Fast Development and “Made-in-USA” Design
Positron’s rapid progress has been notable in an industry where hardware development often takes years. The company was founded in 2023 by CTO Thomas Sohmers and Chief Scientist Edward Kmett, and it brought Atlas from concept to shipping product in roughly 15–18 months with only about $12.5 million in seed funding.

This unusually fast execution was helped by the team’s deep expertise. Sohmers previously worked on AI chips at Groq, and CEO Mitesh Agrawal was COO at Lambda (an AI cloud provider) before joining Positron to lead its commercialization.
In addition to its engineering speed, Positron also takes pride in its Made-in-America approach. Its first-gen Atlas cards are built using chips fabricated in the U.S. (using Intel’s foundry services) and assembled domestically, which helps with national initiatives to rebuild domestic semiconductor capacity, supply chain reliability, and sidesteps some geopolitical risks.
Next-Generation Plans with Titan
With fresh funding in hand, Positron is already gearing up for its next-gen hardware. Codenamed Titan, the upcoming platform will be built around Positron’s custom “Asimov” silicon and is slated to launch in 2026.
Titan is conceptualized to push the boundaries of AI inference even further. Each accelerator card will feature up to 2 terabytes of high-speed memory that will enable a single Titan-powered system to run models as large as 16 trillion parameters and handle vastly longer context lengths. This kind of capacity is aimed at future frontier AI models that demand enormous memory and throughput.

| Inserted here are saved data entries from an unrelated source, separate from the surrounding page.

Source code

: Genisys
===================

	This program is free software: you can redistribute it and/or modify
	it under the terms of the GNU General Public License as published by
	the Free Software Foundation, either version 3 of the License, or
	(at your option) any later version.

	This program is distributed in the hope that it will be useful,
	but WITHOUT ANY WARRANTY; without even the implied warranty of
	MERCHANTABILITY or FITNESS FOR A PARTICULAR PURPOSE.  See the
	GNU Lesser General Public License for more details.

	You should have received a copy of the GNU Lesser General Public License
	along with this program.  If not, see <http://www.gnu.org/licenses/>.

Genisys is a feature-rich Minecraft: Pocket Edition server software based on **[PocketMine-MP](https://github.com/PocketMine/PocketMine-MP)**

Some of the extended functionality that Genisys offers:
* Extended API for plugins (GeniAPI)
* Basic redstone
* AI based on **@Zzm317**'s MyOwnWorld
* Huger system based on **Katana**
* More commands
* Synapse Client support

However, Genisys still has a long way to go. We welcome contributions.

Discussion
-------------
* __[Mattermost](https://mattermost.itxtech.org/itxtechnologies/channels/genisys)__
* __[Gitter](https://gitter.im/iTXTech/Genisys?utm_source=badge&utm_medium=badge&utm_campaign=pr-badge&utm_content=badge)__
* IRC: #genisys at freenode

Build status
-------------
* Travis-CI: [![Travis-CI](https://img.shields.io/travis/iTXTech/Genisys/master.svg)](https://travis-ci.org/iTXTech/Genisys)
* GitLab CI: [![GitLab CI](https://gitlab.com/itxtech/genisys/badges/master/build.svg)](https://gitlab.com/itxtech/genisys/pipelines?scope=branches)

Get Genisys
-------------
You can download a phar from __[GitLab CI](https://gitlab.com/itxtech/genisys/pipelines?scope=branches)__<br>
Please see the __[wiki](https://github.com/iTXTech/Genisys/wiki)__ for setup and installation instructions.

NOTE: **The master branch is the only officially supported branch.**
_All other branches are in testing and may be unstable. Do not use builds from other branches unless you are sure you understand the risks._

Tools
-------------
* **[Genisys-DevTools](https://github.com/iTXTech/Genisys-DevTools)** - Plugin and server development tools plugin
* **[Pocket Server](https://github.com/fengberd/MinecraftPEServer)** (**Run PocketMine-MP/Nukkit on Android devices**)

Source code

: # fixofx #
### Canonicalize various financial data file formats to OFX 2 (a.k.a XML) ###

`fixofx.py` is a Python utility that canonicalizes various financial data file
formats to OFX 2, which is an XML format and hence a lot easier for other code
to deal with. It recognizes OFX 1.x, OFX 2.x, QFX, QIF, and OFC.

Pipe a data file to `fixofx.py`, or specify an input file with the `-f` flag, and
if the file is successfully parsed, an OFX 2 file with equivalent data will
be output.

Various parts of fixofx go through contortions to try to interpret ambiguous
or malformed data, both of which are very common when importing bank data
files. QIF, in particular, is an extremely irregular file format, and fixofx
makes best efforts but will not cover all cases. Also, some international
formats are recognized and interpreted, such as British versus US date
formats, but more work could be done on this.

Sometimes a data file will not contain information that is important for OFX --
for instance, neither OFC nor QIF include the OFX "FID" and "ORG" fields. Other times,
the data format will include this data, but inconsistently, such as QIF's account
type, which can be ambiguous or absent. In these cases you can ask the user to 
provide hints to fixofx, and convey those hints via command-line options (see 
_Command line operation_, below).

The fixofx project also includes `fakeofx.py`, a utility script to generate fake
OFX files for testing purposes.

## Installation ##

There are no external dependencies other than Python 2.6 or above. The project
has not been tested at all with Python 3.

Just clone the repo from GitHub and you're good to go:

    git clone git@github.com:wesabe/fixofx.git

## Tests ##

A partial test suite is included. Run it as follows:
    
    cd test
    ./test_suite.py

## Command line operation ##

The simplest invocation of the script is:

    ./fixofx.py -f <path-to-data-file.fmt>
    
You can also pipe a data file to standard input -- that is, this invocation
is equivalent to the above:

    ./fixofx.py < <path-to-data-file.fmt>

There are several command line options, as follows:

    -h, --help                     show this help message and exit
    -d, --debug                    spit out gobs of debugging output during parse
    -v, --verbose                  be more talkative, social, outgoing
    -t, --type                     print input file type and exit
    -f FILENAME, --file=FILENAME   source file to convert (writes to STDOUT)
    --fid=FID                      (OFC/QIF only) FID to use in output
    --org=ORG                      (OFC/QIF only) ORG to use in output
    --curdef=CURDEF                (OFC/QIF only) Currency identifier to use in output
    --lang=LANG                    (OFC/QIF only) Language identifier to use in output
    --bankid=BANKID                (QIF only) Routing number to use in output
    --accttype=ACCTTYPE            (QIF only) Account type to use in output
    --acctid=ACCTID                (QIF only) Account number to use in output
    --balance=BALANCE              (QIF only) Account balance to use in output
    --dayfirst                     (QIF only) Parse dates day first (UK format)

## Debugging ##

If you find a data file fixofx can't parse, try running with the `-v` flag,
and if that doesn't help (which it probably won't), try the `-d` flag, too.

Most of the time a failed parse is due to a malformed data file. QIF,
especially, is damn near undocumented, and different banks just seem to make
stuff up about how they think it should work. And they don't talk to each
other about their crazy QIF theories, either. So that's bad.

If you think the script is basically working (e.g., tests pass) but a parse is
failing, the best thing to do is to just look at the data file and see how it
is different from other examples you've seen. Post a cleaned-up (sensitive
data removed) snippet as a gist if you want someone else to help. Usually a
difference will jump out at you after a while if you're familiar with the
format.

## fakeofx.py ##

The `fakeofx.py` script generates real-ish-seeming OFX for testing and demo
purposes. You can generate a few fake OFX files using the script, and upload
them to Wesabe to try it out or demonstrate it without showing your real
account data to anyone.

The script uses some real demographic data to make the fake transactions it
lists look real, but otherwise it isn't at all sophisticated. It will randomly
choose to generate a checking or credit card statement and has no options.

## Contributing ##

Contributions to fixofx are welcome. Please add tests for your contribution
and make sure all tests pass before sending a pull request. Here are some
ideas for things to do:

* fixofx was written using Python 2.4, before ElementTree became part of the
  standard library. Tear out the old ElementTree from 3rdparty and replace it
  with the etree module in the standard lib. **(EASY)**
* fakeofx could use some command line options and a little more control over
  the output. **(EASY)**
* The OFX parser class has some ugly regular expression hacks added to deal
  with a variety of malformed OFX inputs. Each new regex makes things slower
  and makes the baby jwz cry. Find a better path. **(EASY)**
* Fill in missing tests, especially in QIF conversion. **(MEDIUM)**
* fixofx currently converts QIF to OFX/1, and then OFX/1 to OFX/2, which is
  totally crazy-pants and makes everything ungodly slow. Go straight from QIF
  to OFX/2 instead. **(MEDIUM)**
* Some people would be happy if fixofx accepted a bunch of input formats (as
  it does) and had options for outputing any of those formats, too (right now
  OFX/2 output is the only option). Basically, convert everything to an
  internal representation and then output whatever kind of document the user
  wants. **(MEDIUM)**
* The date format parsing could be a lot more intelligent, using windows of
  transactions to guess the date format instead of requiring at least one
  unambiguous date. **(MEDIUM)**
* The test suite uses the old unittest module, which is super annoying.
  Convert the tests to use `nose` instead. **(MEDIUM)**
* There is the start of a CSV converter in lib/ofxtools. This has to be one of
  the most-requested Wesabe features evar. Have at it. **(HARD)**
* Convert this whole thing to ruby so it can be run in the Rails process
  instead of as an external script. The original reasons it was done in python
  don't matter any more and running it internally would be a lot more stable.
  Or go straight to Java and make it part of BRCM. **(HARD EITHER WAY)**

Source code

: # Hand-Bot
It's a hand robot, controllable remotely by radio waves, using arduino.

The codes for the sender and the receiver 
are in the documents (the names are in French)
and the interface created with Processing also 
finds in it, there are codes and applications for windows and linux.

Notably, Titan will continue Positron’s focus on practicality and efficiency. It’s engineered to fit into standard data center racks and use air cooling to avoid the liquid-cooled setups that some of the latest Nvidia and AMD GPUs require. Sticking with conventional form factors and cooling, Positron hopes to make adoption of Titan as straightforward as plugging in a typical server, which is a selling point for enterprises hesitant to invest in exotic infrastructure.
The AI boom has shifted emphasis from just training ever-larger models to also serving those models to users efficiently. Positron is betting that its memory-centric architecture is the right answer to this shift.
“A key differentiator is our ability to run frontier AI models with better efficiency—achieving 2x to 5x performance per watt and dollar compared to Nvidia,” says Thomas Sohmers, Co-founder and CTO of Positron AI.
Ultimately, the success of Positron’s approach will be measured by whether it can help companies deploy advanced AI applications at scale without breaking the bank on power and hardware. With strong investor backing and early customer wins, Positron AI has the potential to become a serious contender in the AI chip space, turning the industry’s insatiable demand for AI inference into a catalyst for its own growth.